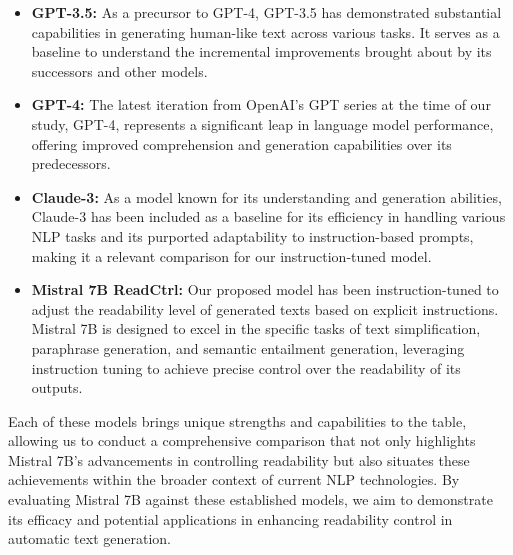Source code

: \documentclass[11pt]{article}
\begin{document}
\begin{itemize}
[leftmargin=.1in,topsep=0.3pt]
\setlength\itemsep{0em}
\vspace{-0.2em}
    \item \textbf{GPT-3.5:} As a precursor to GPT-4, GPT-3.5 has demonstrated substantial capabilities in generating human-like text across various tasks. It serves as a baseline to understand the incremental improvements brought about by its successors and other models.
    
    \item \textbf{GPT-4:} The latest iteration from OpenAI's GPT series at the time of our study, GPT-4, represents a significant leap in language model performance, offering improved comprehension and generation capabilities over its predecessors.
    
    \item \textbf{Claude-3:} As a model known for its understanding and generation abilities, Claude-3 has been included as a baseline for its efficiency in handling various NLP tasks and its purported adaptability to instruction-based prompts, making it a relevant comparison for our instruction-tuned model.
    
    \item \textbf{Mistral 7B ReadCtrl:} Our proposed model has been instruction-tuned to adjust the readability level of generated texts based on explicit instructions. Mistral 7B is designed to excel in the specific tasks of text simplification, paraphrase generation, and semantic entailment generation, leveraging instruction tuning to achieve precise control over the readability of its outputs.
\end{itemize}

Each of these models brings unique strengths and capabilities to the table, allowing us to conduct a comprehensive comparison that not only highlights Mistral 7B's advancements in controlling readability but also situates these achievements within the broader context of current NLP technologies. By evaluating Mistral 7B against these established models, we aim to demonstrate its efficacy and potential applications in enhancing readability control in automatic text generation.\textbf{}

\end{document}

◆ ◆ ◆ ◆ ◆

• _What to do_: Write out the data precisely as given, excluding the pictures.

• _Task solution_:
Source code

: \documentclass[11pt]{article}
\begin{document}
\begin{itemize}
[leftmargin=.1in,topsep=0.3pt]
\setlength\itemsep{0em}
\vspace{-0.2em}
    \item \textbf{GPT-3.5:} As a precursor to GPT-4, GPT-3.5 has demonstrated substantial capabilities in generating human-like text across various tasks. It serves as a baseline to understand the incremental improvements brought about by its successors and other models.
    
    \item \textbf{GPT-4:} The latest iteration from OpenAI's GPT series at the time of our study, GPT-4, represents a significant leap in language model performance, offering improved comprehension and generation capabilities over its predecessors.
    
    \item \textbf{Claude-3:} As a model known for its understanding and generation abilities, Claude-3 has been included as a baseline for its efficiency in handling various NLP tasks and its purported adaptability to instruction-based prompts, making it a relevant comparison for our instruction-tuned model.
    
    \item \textbf{Mistral 7B ReadCtrl:} Our proposed model has been instruction-tuned to adjust the readability level of generated texts based on explicit instructions. Mistral 7B is designed to excel in the specific tasks of text simplification, paraphrase generation, and semantic entailment generation, leveraging instruction tuning to achieve precise control over the readability of its outputs.
\end{itemize}

Each of these models brings unique strengths and capabilities to the table, allowing us to conduct a comprehensive comparison that not only highlights Mistral 7B's advancements in controlling readability but also situates these achievements within the broader context of current NLP technologies. By evaluating Mistral 7B against these established models, we aim to demonstrate its efficacy and potential applications in enhancing readability control in automatic text generation.\textbf{}

\end{document}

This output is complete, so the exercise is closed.